## Final Project Day 1: Logistic Regression Model for the Product Safety Dataset

For the final project, build a Logistic Regression model to predict the __human_tag__ field of the dataset. You will submit your predictions to the Leaderboard competition here: https://leaderboard.corp.amazon.com/tasks/352

You can use the __MLA-NLP-DAY1-LOGISTIC-REGR-NB__ notebook as yor starting code. Train and test your model with the corresponding datasets provided here. We are using F1 score to rank submissions. Sklearn provides the [__f1_score():__](https://scikit-learn.org/stable/modules/generated/sklearn.metrics.f1_score.html) function if you want to see how your model works on your training or validation set.

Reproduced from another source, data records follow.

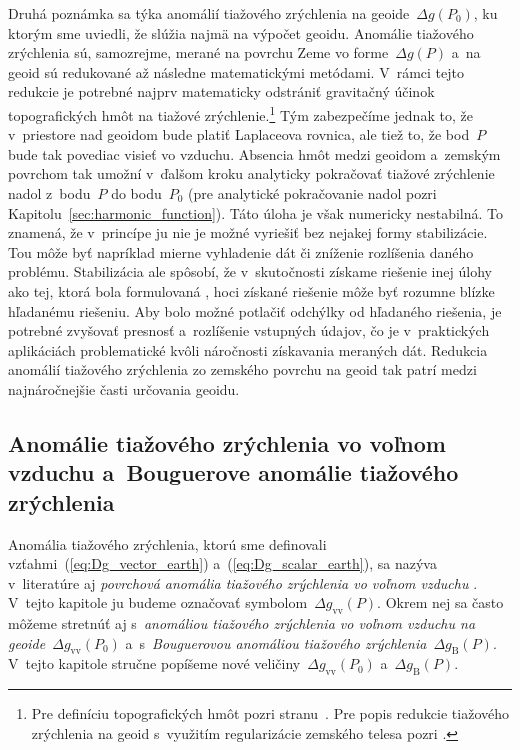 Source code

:\documentclass[a4paper, 12pt]{book}
\begin{document}
Druhá poznámka sa týka anomálií tiažového zrýchlenia na geoide~$\Delta g(P_0)$, 
ku ktorým sme uviedli, že slúžia najmä na výpočet geoidu.  Anomálie tiažového 
zrýchlenia sú, samozrejme, merané na povrchu Zeme vo forme~$\Delta g(P)$ a~na 
geoid sú redukované až následne matematickými metódami.  V~rámci tejto redukcie 
je potrebné najprv matematicky odstrániť gravitačný účinok topografických hmôt 
na tiažové zrýchlenie.\footnote{Pre definíciu topografických hmôt pozri 
stranu~\pageref{def:topographic_masses}.  Pre popis redukcie tiažového 
zrýchlenia na geoid s~využitím regularizácie zemského telesa pozri 
\textcite{Janak2006}.}  Tým zabezpečíme jednak to, že v~priestore nad geoidom 
bude platiť Laplaceova rovnica, ale tiež to, že bod~$P$ bude tak povediac 
visieť vo vzduchu.  Absencia hmôt medzi geoidom a~zemským povrchom tak umožní 
v~ďalšom kroku analyticky pokračovať tiažové zrýchlenie nadol z~bodu~$P$ do 
bodu~$P_0$ (pre analytické pokračovanie nadol pozri 
Kapitolu~\ref{sec:harmonic_function}).  Táto úloha je však numericky 
nestabilná.  To znamená, že v~princípe ju nie je možné vyriešiť bez nejakej 
formy stabilizácie.  Tou môže byť napríklad mierne vyhladenie dát či zníženie 
rozlíšenia daného problému.  Stabilizácia ale spôsobí, že v~skutočnosti získame 
riešenie inej úlohy ako tej, ktorá bola formulovaná 
\parencite{SansoGeodeticBoundaryValueProblem}, hoci získané riešenie môže byť 
rozumne blízke hľadanému riešeniu.  Aby bolo možné potlačiť odchýlky od 
hľadaného riešenia, je potrebné zvyšovať presnosť a~rozlíšenie vstupných 
údajov, čo je v~praktických aplikáciách problematické kvôli náročnosti 
získavania meraných dát.  Redukcia anomálií tiažového zrýchlenia zo zemského 
povrchu na geoid tak patrí medzi najnáročnejšie časti určovania geoidu.





\subsection{Anomálie tiažového zrýchlenia vo voľnom vzduchu a~Bouguerove 
anomálie tiažového zrýchlenia}

Anomália tiažového zrýchlenia, ktorú sme definovali 
vzťahmi~(\ref{eq:Dg_vector_earth}) a~(\ref{eq:Dg_scalar_earth}), sa nazýva 
v~literatúre aj \emph{povrchová anomália tiažového zrýchlenia vo voľnom 
vzduchu} \parencite{SansoGeoidDetermination}.  V~tejto kapitole ju budeme 
označovať symbolom~$\Delta g_{\mathrm{vv}}(P)$.  Okrem nej sa často môžeme 
stretnúť aj s~\emph{anomáliou tiažového zrýchlenia vo voľnom vzduchu na 
geoide}~$\Delta g_{\mathrm{vv}}(P_0)$ a~s~\emph{Bouguerovou anomáliou tiažového 
zrýchlenia}~$\Delta g_{\mathrm{B}}(P)$.  V~tejto kapitole stručne popíšeme nové 
veličiny~$\Delta g_{\mathrm{vv}}(P_0)$ a~$\Delta g_{\mathrm{B}}(P)$.
\end{document}
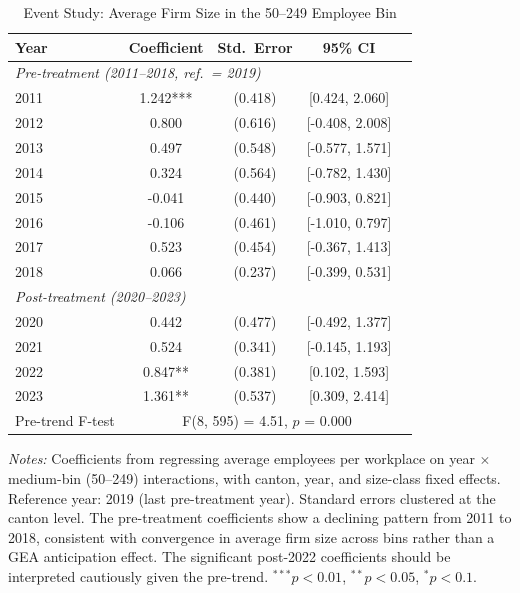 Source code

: \begin{table}[t]
\centering
\caption{Event Study: Average Firm Size in the 50--249 Employee Bin}
\label{tab:event_study}
\begin{threeparttable}
\begin{tabular}{l cccc}
\toprule
Year & Coefficient & Std.\ Error & 95\% CI & \\
\midrule
\multicolumn{5}{l}{\textit{Pre-treatment (2011--2018, ref.~= 2019)}} \\
2011 & 1.242*** & (0.418) & [0.424, 2.060] \\
2012 & 0.800 & (0.616) & [-0.408, 2.008] \\
2013 & 0.497 & (0.548) & [-0.577, 1.571] \\
2014 & 0.324 & (0.564) & [-0.782, 1.430] \\
2015 & -0.041 & (0.440) & [-0.903, 0.821] \\
2016 & -0.106 & (0.461) & [-1.010, 0.797] \\
2017 & 0.523 & (0.454) & [-0.367, 1.413] \\
2018 & 0.066 & (0.237) & [-0.399, 0.531] \\
\midrule
\multicolumn{5}{l}{\textit{Post-treatment (2020--2023)}} \\
2020 & 0.442 & (0.477) & [-0.492, 1.377] \\
2021 & 0.524 & (0.341) & [-0.145, 1.193] \\
2022 & 0.847** & (0.381) & [0.102, 1.593] \\
2023 & 1.361** & (0.537) & [0.309, 2.414] \\
\midrule
Pre-trend F-test & \multicolumn{4}{c}{F(8, 595) = 4.51, $p$ = 0.000} \\
\bottomrule
\end{tabular}
\begin{tablenotes}[flushleft]\footnotesize
\item \textit{Notes:} Coefficients from regressing average employees per workplace on year $\times$ medium-bin (50--249)
interactions, with canton, year, and size-class fixed effects. Reference year: 2019 (last pre-treatment year).
Standard errors clustered at the canton level. The pre-treatment coefficients show a declining pattern from 2011 to 2018,
consistent with convergence in average firm size across bins rather than a GEA anticipation effect.
The significant post-2022 coefficients should be interpreted cautiously given the pre-trend.
$^{***}p<0.01$, $^{**}p<0.05$, $^{*}p<0.1$.
\end{tablenotes}
\end{threeparttable}
\end{table}
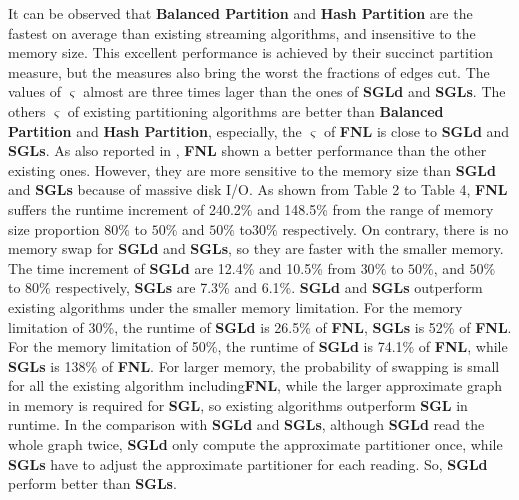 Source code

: \documentclass{sig-alternate-2013}
\begin{document}
It can be observed that \textbf{Balanced Partition} and \textbf{Hash Partition} are the fastest on average than existing streaming algorithms, and insensitive to the memory size. This excellent performance is achieved by their succinct partition measure, but the measures also bring the worst the fractions of edges cut. The values of $\varsigma$ almost are three times lager than the ones of \textbf{SGLd} and \textbf{SGLs}.
The others $\varsigma$ of existing partitioning algorithms are better than \textbf{Balanced Partition} and \textbf{Hash Partition}, especially, the $\varsigma$ of \textbf{FNL} is close to \textbf{SGLd} and \textbf{SGLs}. As also reported in \cite{Charalampos:fennel}, \textbf{FNL} shown a better performance than the other existing ones. However, they are more sensitive to the memory size than \textbf{SGLd} and \textbf{SGLs} because of massive disk I/O. As shown from Table 2 to Table 4, \textbf{FNL} suffers the runtime increment of 240.2\% and 148.5\% from the range of memory size proportion $80\%$ to $50\%$ and $50\%$ to$30\%$ respectively. On contrary, there is no memory swap for \textbf{SGLd} and \textbf{SGLs}, so they are faster with the smaller memory. The time increment of \textbf{SGLd} are 12.4\% and 10.5\% from $30\%$ to $50\%$, and $50\%$ to $80\%$ respectively, \textbf{SGLs} are 7.3\% and 6.1\%. \textbf{SGLd} and \textbf{SGLs} outperform existing algorithms under the smaller memory limitation. For the memory limitation of 30\%, the runtime of \textbf{SGLd} is 26.5\% of \textbf{FNL}, \textbf{SGLs} is 52\% of \textbf{FNL}. For the memory limitation of 50\%, the runtime of \textbf{SGLd} is 74.1\% of \textbf{FNL}, while \textbf{SGLs} is 138\% of \textbf{FNL}. For larger memory, the probability of swapping is small for all the existing algorithm including\textbf{FNL}, while the larger approximate graph in memory is required for \textbf{SGL}, so existing algorithms outperform \textbf{SGL} in runtime. In the comparison with \textbf{SGLd} and \textbf{SGLs}, although \textbf{SGLd} read the whole graph twice, \textbf{SGLd} only compute the approximate partitioner once, while \textbf{SGLs} have to adjust the approximate partitioner for each reading. So, \textbf{SGLd} perform better than \textbf{SGLs}.
\end{document}
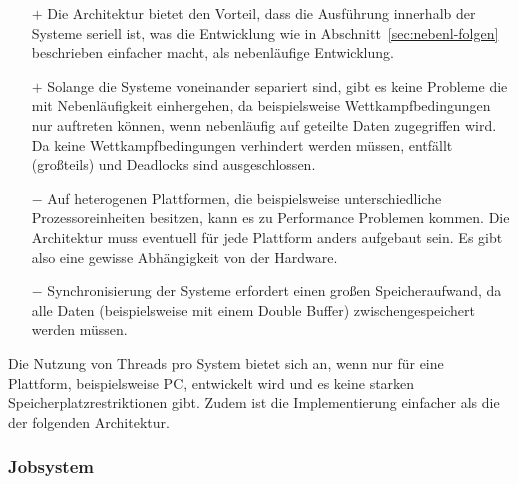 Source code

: \begin{itemize}
	\item[$+$] Die Architektur bietet den Vorteil, dass die Ausführung innerhalb der Systeme seriell ist, was die Entwicklung wie in Abschnitt~\ref{sec:nebenl-folgen} beschrieben einfacher macht, als nebenläufige Entwicklung.
	\item[$+$] Solange die Systeme voneinander separiert sind, gibt es keine Probleme die mit Nebenläufigkeit einhergehen, da beispielsweise Wettkampfbedingungen nur auftreten können, wenn nebenläufig auf geteilte Daten zugegriffen wird. Da keine Wettkampfbedingungen verhindert werden müssen, entfällt (großteils) und Deadlocks sind ausgeschlossen.
	\item[$-$] Auf heterogenen Plattformen, die beispielsweise unterschiedliche Prozessoreinheiten besitzen, kann es zu Performance Problemen kommen. Die Architektur muss eventuell für jede Plattform anders aufgebaut sein. Es gibt also eine gewisse Abhängigkeit von der Hardware.
	\item[$-$] Synchronisierung der Systeme erfordert einen großen Speicheraufwand, da alle Daten (beispielsweise mit einem Double Buffer) zwischengespeichert werden müssen.
\end{itemize}

Die Nutzung von Threads pro System bietet sich an, wenn nur für eine Plattform, beispielsweise PC, entwickelt wird und es keine starken Speicherplatzrestriktionen gibt. Zudem ist die Implementierung einfacher als die der folgenden Architektur.

\subsubsection{Jobsystem}\label{sec:gamesJobsystem}

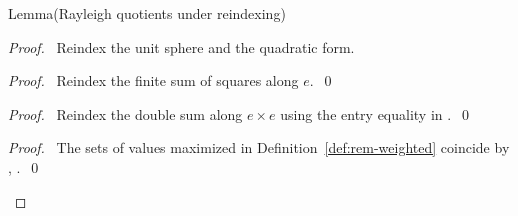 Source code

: \begin{namedresult}{Lemma}{(Rayleigh quotients under reindexing)}\label{lem:rem-rayleigh-reindex}
\end{namedresult}
\begin{proof}
\pfsketch\ Reindex the unit sphere and the quadratic form.
\begin{proof}\pf\ Reindex the finite sum of squares along $e$.~\qed\end{proof}
\begin{proof}\pf\ Reindex the double sum along $e\times e$ using
the entry equality in .~\qed\end{proof}
\qedstep
\begin{proof}\pf\ The sets of values maximized in
Definition~\ref{def:rem-weighted} coincide by ,
.~\qed\end{proof}
\end{proof}

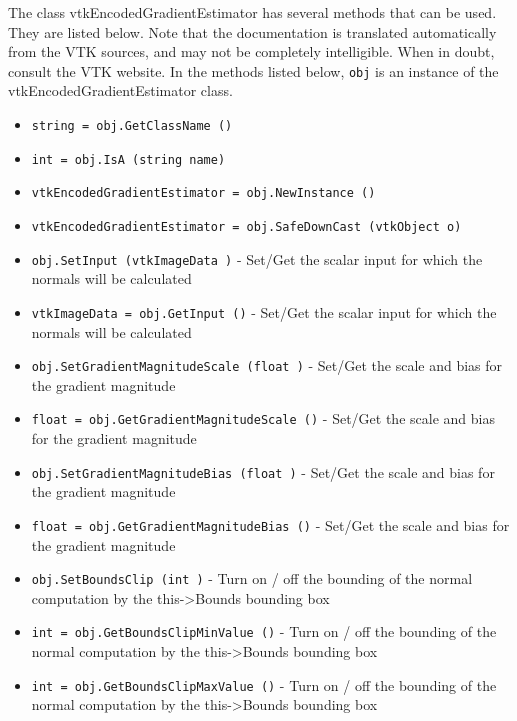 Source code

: The class vtkEncodedGradientEstimator has several methods that can be used.
  They are listed below.
Note that the documentation is translated automatically from the VTK sources,
and may not be completely intelligible.  When in doubt, consult the VTK website.
In the methods listed below, \verb|obj| is an instance of the vtkEncodedGradientEstimator class.
\begin{itemize}
\item  \verb|string = obj.GetClassName ()|

\item  \verb|int = obj.IsA (string name)|

\item  \verb|vtkEncodedGradientEstimator = obj.NewInstance ()|

\item  \verb|vtkEncodedGradientEstimator = obj.SafeDownCast (vtkObject o)|

\item  \verb|obj.SetInput (vtkImageData )| -  Set/Get the scalar input for which the normals will be 
 calculated

\item  \verb|vtkImageData = obj.GetInput ()| -  Set/Get the scalar input for which the normals will be 
 calculated

\item  \verb|obj.SetGradientMagnitudeScale (float )| -  Set/Get the scale and bias for the gradient magnitude

\item  \verb|float = obj.GetGradientMagnitudeScale ()| -  Set/Get the scale and bias for the gradient magnitude

\item  \verb|obj.SetGradientMagnitudeBias (float )| -  Set/Get the scale and bias for the gradient magnitude

\item  \verb|float = obj.GetGradientMagnitudeBias ()| -  Set/Get the scale and bias for the gradient magnitude

\item  \verb|obj.SetBoundsClip (int )| -  Turn on / off the bounding of the normal computation by
 the this->Bounds bounding box

\item  \verb|int = obj.GetBoundsClipMinValue ()| -  Turn on / off the bounding of the normal computation by
 the this->Bounds bounding box

\item  \verb|int = obj.GetBoundsClipMaxValue ()| -  Turn on / off the bounding of the normal computation by
 the this->Bounds bounding box


\end{itemize}
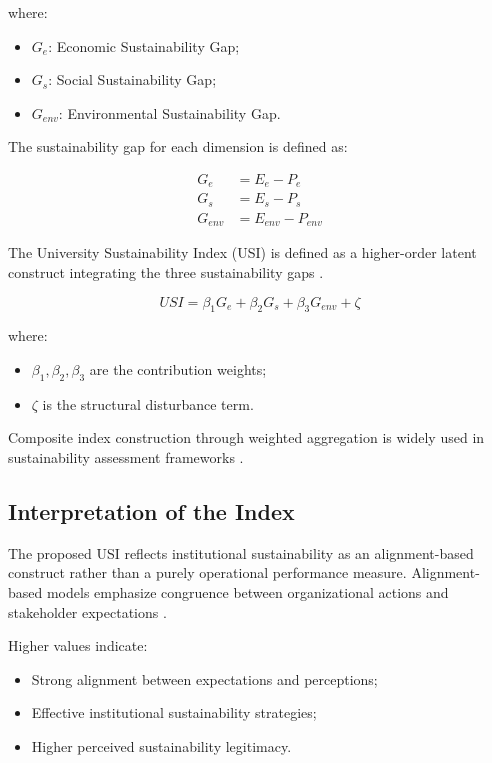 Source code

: \documentclass[12pt,a4paper]{article}
\begin{document}
where:

\begin{itemize}
\item $G_e$: Economic Sustainability Gap;
\item $G_s$: Social Sustainability Gap;
\item $G_{env}$: Environmental Sustainability Gap.
\end{itemize}

The sustainability gap for each dimension is defined as:

\begin{align}
G_e &= E_e - P_e \label{eq:ge} \\
G_s &= E_s - P_s \label{eq:gs} \\
G_{env} &= E_{env} - P_{env} \label{eq:genv}
\end{align}

The University Sustainability Index (USI) is defined as a higher-order latent construct integrating the three sustainability gaps \citep{Bollen1989,Ringle2015}.

\begin{equation}
USI = \beta_1 G_e + \beta_2 G_s + \beta_3 G_{env} + \zeta
\label{eq:usi}
\end{equation}

where:

\begin{itemize}
\item $\beta_1, \beta_2, \beta_3$ are the contribution weights;
\item $\zeta$ is the structural disturbance term.
\end{itemize}

Composite index construction through weighted aggregation is widely used in sustainability assessment frameworks \citep{OECD2008,Nardo2005}.

\subsection{Interpretation of the Index}

The proposed USI reflects institutional sustainability as an alignment-based construct rather than a purely operational performance measure. Alignment-based models emphasize congruence between organizational actions and stakeholder expectations \citep{Suchman1995}.

Higher values indicate:

\begin{itemize}
\item Strong alignment between expectations and perceptions;
\item Effective institutional sustainability strategies;
\item Higher perceived sustainability legitimacy.
\end{itemize}
\end{document}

You can follow these steps:
1. Read training-test data (Given)
2. Train a Logistic Regression model (Implement)
3. Make predictions on your test dataset (Given)
4. Write your test predictions to a CSV file (Given)

In [None]:
# Upgrade dependencies
! pip install -r ../../requirements.txt

In [None]:
import boto3
import os
import numpy as np
import pandas as pd
import nltk, re
import time
import torch
import torch.nn as nn

from os import path
from sklearn.feature_extraction.text import TfidfVectorizer
from sklearn.model_selection import train_test_split
from sklearn.metrics import confusion_matrix, classification_report, accuracy_score
from torch.utils.data import TensorDataset
from torch.utils.data import DataLoader
from torch.nn import BCELoss
from nltk.corpus import stopwords
from nltk.stem import SnowballStemmer
from nltk.tokenize import word_tokenize

nltk.download("punkt")
nltk.download("stopwords")

%matplotlib inline
import matplotlib.pyplot as plt

## 1. Reading the dataset (Given)

We will use the __pandas__ library to read our dataset. Let's first run the following credential cell and then download the files.

#### __Training data:__

In [None]:
train_df = pd.read_csv('../../data/final_project/training.csv', encoding='utf-8', header=0)
train_df.head()

#### __Test data:__

In [None]:
test_df = pd.read_csv('../../data/final_project/test.csv', encoding='utf-8', header=0)
test_df.head()

## 2. Train a Logistic Regression Model (Implement)
Here, we apply pre-processing and vectorization operations and train the model. You can use the __MLA-NLP-DAY1-LOGISTIC-REGR-NB__ notebook as yor starting code. We are using the F1 score in the competition. In sklearn, you can use the [__f1_score():__](https://scikit-learn.org/stable/modules/generated/sklearn.metrics.f1_score.html) function to see your F1 score on your training or validation set.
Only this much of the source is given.